#4
英は必死になって自転車を悠太と共に暗い夜道を懸命に進ませる。
寂しい夜道は彼にとって那智の命に比べたらどうって事なかった。
病院へ入ると今だ灯りのつく受け付けへ走り寄る。
愛童 智那 と言う名前を出せば看護婦は頷き案内をしてくれた。
「おばさんっ!!智那は!?」
「・・・英君・・・来てくれたの・・・?」
英の声に気付いた智那の母は顔を上げる。英はその顔に思わずぎょっとした。
いつもは笑いがたえず美人と近所から言われていた母親は泣き腫らし脱力感が溢れ見るも無残な姿でまるで光と影。
ごくんと英は喉を鳴らした。
「今は手術中よ・・・。でも・・・た、助かる確率は・・・少ない、って・・!!」
最後は今にも泣き崩れそうと言うより消えそうな掠れた声で言えば顔を伏せて声をあげはじめ、
後ろに居た悠太もうわぁと泣き崩れ冷たい廊下に座りこんだ。
「・・な、泣くなよ!!死んだみたいに扱いやがって…!!」
ぎりっと唇を噛締めると彼は悠太に怒鳴る。
目にはもう涙が溢れそうだけれど英は走り出すとオペ中の手術室の扉を思いきり開けた。
「智那はまだ生きてるよ!!!」
***
「待てよ!!ガブリエル!!」
波動が続く中ルシファーは大声を上げる。ガブリエルは振り返る事もせず白い壁に手を当てると扉を作り始めた。

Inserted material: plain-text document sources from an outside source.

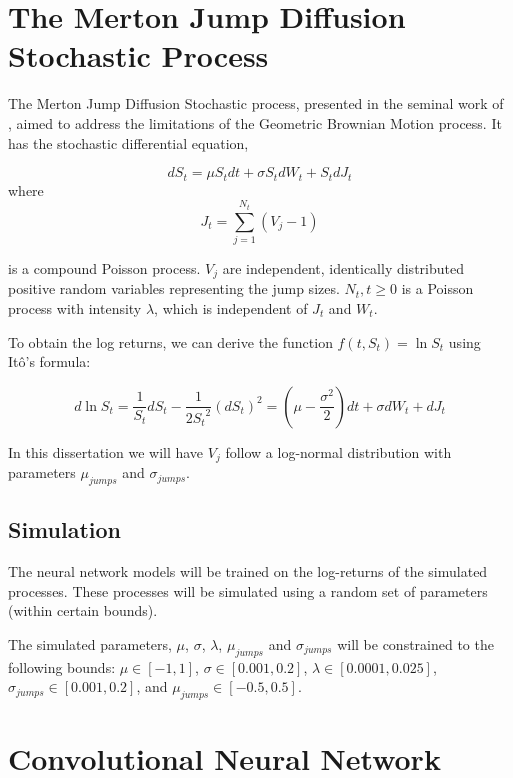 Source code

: \documentclass[11pt,oneside,openany,a4paper,english, report, goldenblock
]{usthesis}
\begin{document}
\section{The Merton Jump Diffusion Stochastic Process}

The Merton Jump Diffusion Stochastic process, presented in the seminal work of \citet{Merton}, aimed to address the limitations of the Geometric Brownian Motion process. It has the stochastic differential equation,

\begin{equation}
d S_t =  \mu S_t dt  +\sigma S_t dW_t + S_t dJ_t 
\end{equation}
where
\begin{equation}
J_t = \sum_{j=1}^{N_t}(V_j - 1)
\end{equation}

is a compound Poisson process. $V_j$ are independent, identically distributed positive random variables representing the jump sizes. $N_t, t \geq 0$ is a Poisson process with intensity $\lambda$, which is independent of $J_t$ and $W_t$.

To obtain the log returns, we can derive the function $f(t, S_t) = \ln{S_t}$ using It\^{o}'s formula:

\begin{equation}
d\ln{S_t} = \frac{1}{S_t}dS_t - \frac{1}{2{S_t}^2}\left(dS_t\right)^2 = \left( \mu - \frac{\sigma^2}{2} \right)dt +\sigma dW_t + dJ_t 
\end{equation}

In this dissertation we will have $V_j$ follow a log-normal distribution with parameters $\mu_{jumps}$ and $\sigma_{jumps}$.

\subsection{Simulation}
The neural network models will be trained on the log-returns of the simulated processes. These processes will be simulated using a random set of parameters (within certain bounds).

The simulated parameters, $\mu$, $\sigma$, $\lambda$, $\mu_{jumps}$ and $\sigma_{jumps}$ will be constrained to the following bounds: $\mu \in [-1, 1]$, $\sigma \in [0.001, 0.2]$, $\lambda\in [0.0001, 0.025]$, $\sigma_{jumps} \in [0.001, 0.2]$, and $\mu_{jumps}\in [-0.5, 0.5]$.

\section{Convolutional Neural Network}
\end{document}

「…。ルシファー、一度自分の落ち度に目を見張るべきです。」
扉へと手をかけ中へ足を運ぼうとするがガブリエルは入る前に一言呟いた。
「はぁ?」
波動から身を動かせまいとするルシファーはガブリエルの言葉に苛立ちを覚えた。
「貴方が戻って来ると言うなら私がいつでも席を空けときましょう」
「…うるさいな、俺は戻る気なんてこれっぽちもねぇよ。」
智那はと言うと意味を理解せずに光の壁へ自分の身が半分まで満たされた。
微かだけれど、光の奥は温かい気がする。
「全く貴方の素直じゃない所には悩まされますよ…。さて、では時間ですね。」
再びガブリエルは歩き出し智那はガブリエルと共に壁へと消えて行きそうになる。
それを見たルシファ―は小さく舌打を打つと
「しゃーねーな」
と一言。
ガブリエルは聞き逃さずに振り返って。
「天国へ権力を渡すぐらいなら時間を与えた方がまだマシだ。」
「何…?」
ペロリと口端を舐めると意地の悪い笑みを浮かべ、両手の手のひらをガブリエルに向ければ小さく呪文を呟き手の平に黒い円が描かれた。

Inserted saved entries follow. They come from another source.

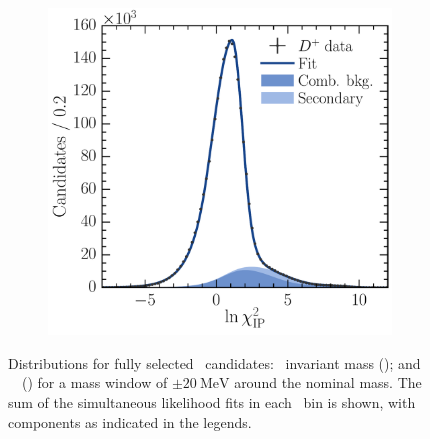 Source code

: \begin{figure}
\begin{subfigure}[b]{0.5\textwidth}
    \includegraphics[width=\textwidth]{figures/production/fitting/DpToKpipi_ipchisq_fit_pT_integrated_y_integrated}
    \caption{\lnipchisq}
    \label{fig:prod:fitting:DpToKpipi:ipchisq}
  \end{subfigure}
  \caption{%
    Distributions for fully selected \DpToKpipi\ candidates: \PDplus\ invariant 
    mass (); and \PDplus\ \lnipchisq\ 
    () for a mass window of 
    $\pm\SI{20}{\MeV}$ around the nominal \PDplus mass.
    The sum of the simultaneous likelihood fits in each \pTy\ bin is shown, 
    with components as indicated in the legends.
  }
  \label{fig:prod:fitting:DpToKpipi}
\end{figure}

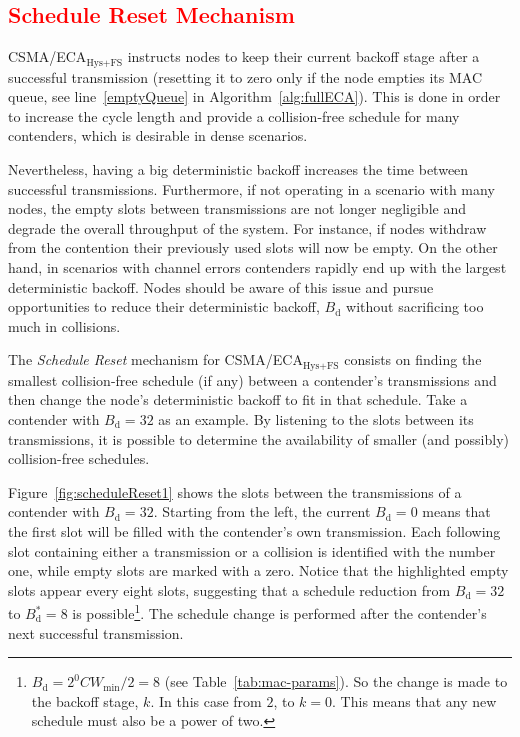 	\textcolor{red}{\subsection{Schedule Reset Mechanism}\label{schedReset}}
	CSMA/ECA$_{\text{Hys+FS}}$ instructs nodes to keep their current backoff stage after a successful transmission (resetting it to zero only if the node empties its MAC queue, see line~\ref{emptyQueue} in Algorithm~\ref{alg:fullECA}). This is done in order to increase the cycle length and provide a collision-free schedule for many contenders, which is desirable in dense scenarios.
	
	Nevertheless, having a big deterministic backoff increases the time between successful transmissions. Furthermore, if not operating in a scenario with many nodes, the empty slots between transmissions are not longer negligible and degrade the overall throughput of the system. For instance, if nodes withdraw from the contention their previously used slots will now be empty. On the other hand, in scenarios with channel errors contenders rapidly end up with the largest deterministic backoff. Nodes should be aware of this issue and pursue opportunities to reduce their deterministic backoff, $B_{\text{d}}$ without sacrificing too much in collisions. 
	
	The \emph{Schedule Reset} mechanism for CSMA/ECA$_{\text{Hys+FS}}$ consists on finding the smallest collision-free schedule (if any) between a contender's transmissions and then change the node's deterministic backoff to fit in that schedule. Take a contender with $B_{\text{d}}=32$ as an example. By listening to the slots between its transmissions, it is possible to determine the availability of smaller (and possibly) collision-free schedules.
	
	Figure~\ref{fig:scheduleReset1} shows the slots between the transmissions of a contender with $B_{\text{d}}=32$. Starting from the left, the current $B_{\text{d}}=0$ means that the first slot will be filled with the contender's own transmission. Each following slot containing either a transmission or a collision is identified with the number one, while empty slots are marked with a zero. Notice that the highlighted empty slots appear every eight slots, suggesting that a schedule reduction from $B_{\text{d}}=32$ to $B_{\text{d}}^{*}=8$ is possible\footnote{$B_{\text{d}}=2^{0}CW_{\min}/2=8$ (see Table~\ref{tab:mac-params}). So the change is made to the backoff stage, $k$. In this case from $2$, to $k=0$. This means that any new schedule must also be a power of two.}. The schedule change is performed after the contender's next successful transmission.
	

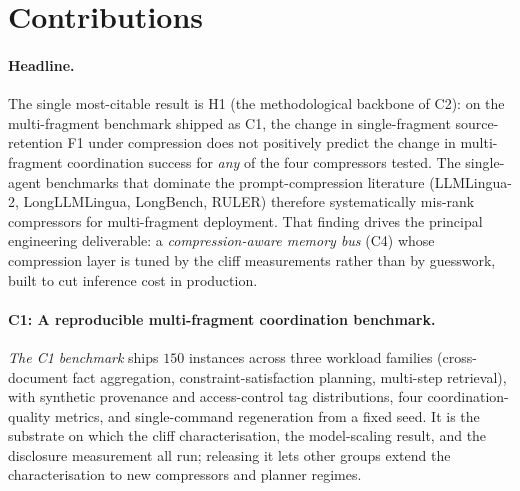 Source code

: \section{Contributions}
\label{sec:contributions}

\paragraph{Headline.}
The single most-citable result is H1 (the
methodological backbone of C2): on the multi-fragment benchmark
shipped as C1, the change in single-fragment source-retention F1
under compression does not positively predict the change in
multi-fragment coordination success for \emph{any} of the four
compressors tested. The single-agent benchmarks that dominate the
prompt-compression literature (LLMLingua-2, LongLLMLingua, LongBench,
RULER) therefore systematically mis-rank compressors for
multi-fragment deployment. That finding drives the principal engineering deliverable: a \emph{compression-aware memory bus} (C4)
whose compression layer is tuned by the cliff measurements rather
than by guesswork, built to cut inference cost in production.

\paragraph{C1: A reproducible multi-fragment coordination
benchmark.}
\emph{The C1 benchmark} ships $150$ instances across three
workload families (cross-document fact aggregation,
constraint-satisfaction planning, multi-step retrieval), with
synthetic provenance and access-control tag distributions, four
coordination-quality metrics, and single-command regeneration from a
fixed seed. It is the substrate on which the cliff characterisation,
the model-scaling result, and the disclosure measurement all run;
releasing it lets other groups extend the characterisation to new
compressors and planner regimes.

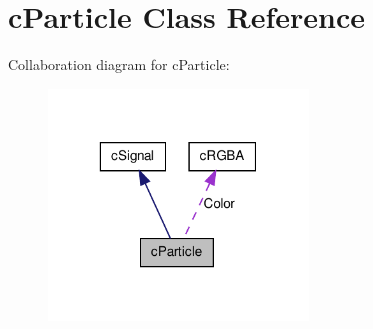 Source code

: \hypertarget{classc_particle}{
\section{cParticle Class Reference}
\label{classc_particle}
}


Collaboration diagram for cParticle:\nopagebreak
\begin{figure}[H]
\begin{center}
\leavevmode
\includegraphics[width=196pt]{classc_particle__coll__graph}
\end{center}
\end{figure}
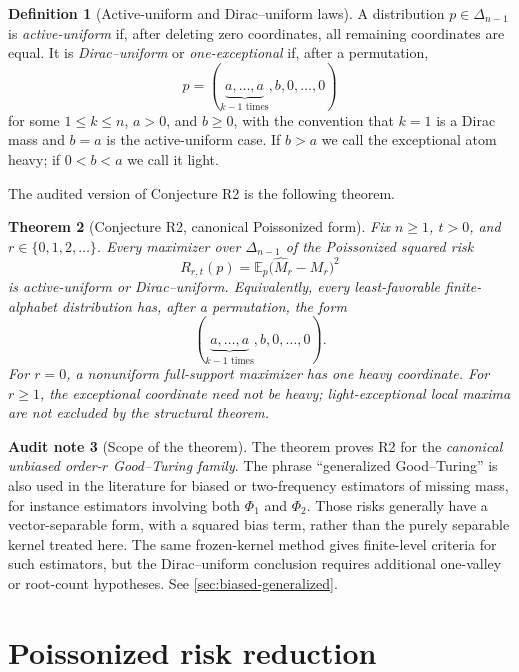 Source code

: \documentclass[11pt]{article}
\newtheorem{theorem}{Theorem}[section]
\theoremstyle{definition}
\newtheorem{definition}[theorem]{Definition}
\newtheorem{audit}[theorem]{Audit note}
\newcommand{\E}{\mathbb E}
\begin{document}
\begin{definition}[Active-uniform and Dirac--uniform laws]
A distribution $p\in\Delta_{n-1}$ is \emph{active-uniform} if, after deleting zero coordinates, all remaining coordinates are equal.  It is \emph{Dirac--uniform} or \emph{one-exceptional} if, after a permutation,
\[
  p=(\underbrace{a,\ldots,a}_{k-1\text{ times}},b,0,\ldots,0)
\]
for some $1\le k\le n$, $a>0$, and $b\ge0$, with the convention that $k=1$ is a Dirac mass and $b=a$ is the active-uniform case.  If $b>a$ we call the exceptional atom heavy; if $0<b<a$ we call it light.
\end{definition}

The audited version of Conjecture R2 is the following theorem.

\begin{theorem}[Conjecture R2, canonical Poissonized form]\label{thm:R2}
Fix $n\ge1$, $t>0$, and $r\in\{0,1,2,\ldots\}$.  Every maximizer over $\Delta_{n-1}$ of the Poissonized squared risk
\[
  R_{r,t}(p)=\E_p\bigl(\widehat M_r-M_r\bigr)^2
\]
is active-uniform or Dirac--uniform.  Equivalently, every least-favorable finite-alphabet distribution has, after a permutation, the form
\[
  (\underbrace{a,\ldots,a}_{k-1\text{ times}},b,0,
  \ldots,0).
\]
For $r=0$, a nonuniform full-support maximizer has one heavy coordinate.  For $r\ge1$, the exceptional coordinate need not be heavy; light-exceptional local maxima are not excluded by the structural theorem.
\end{theorem}

\begin{audit}[Scope of the theorem]
The theorem proves R2 for the \emph{canonical unbiased order-$r$ Good--Turing family}.  The phrase ``generalized Good--Turing'' is also used in the literature for biased or two-frequency estimators of missing mass, for instance estimators involving both $\Phi_1$ and $\Phi_2$.  Those risks generally have a vector-separable form, with a squared bias term, rather than the purely separable kernel treated here.  The same frozen-kernel method gives finite-level criteria for such estimators, but the Dirac--uniform conclusion requires additional one-valley or root-count hypotheses.  See \cref{sec:biased-generalized}.
\end{audit}

\section{Poissonized risk reduction}
\end{document}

かと思えば其処から数十億の蜘蛛が吐き出るように波動の中を逆へ進んで行く。
その蜘蛛は宙に舞って。
「この子の体を戻すつもりでっ…―!!」
智那の足元から蜘蛛が智那を包み込むように体を這い上がる。
その蜘蛛から異様に漂う邪気にガブリエルは思わず声を言葉を無くし手を離した。
「う、うわぁぁ、やめろっ!!嫌だ!!クモはいやっ…う゛っ…」
智那は数十億の小さな蜘蛛に体を包まれ動く事もできず顔も全てが埋もれてしまう。息を止め肌から感じる動く何本もの足に恐怖に潰されそうになって。
「今、返してやるよ。」
ルシファーはその2つ円から銀色に輝く一本の光を作り上げその光は智那へと飛んで行けば心臓の辺りへ突き刺すように。すると蜘蛛も銀色に輝き出し弾けるように飛び散った。
「ル、ルシファ―!!」
智那は彼の名前を呼んで瞳を開けると体は何時の間にか夜の空へ、蜘蛛の姿は無くまるで体が浮かび上がり月が真横にいるような錯覚に襲われもう一度短い瞬きをする。その間に物凄い風圧を感じた。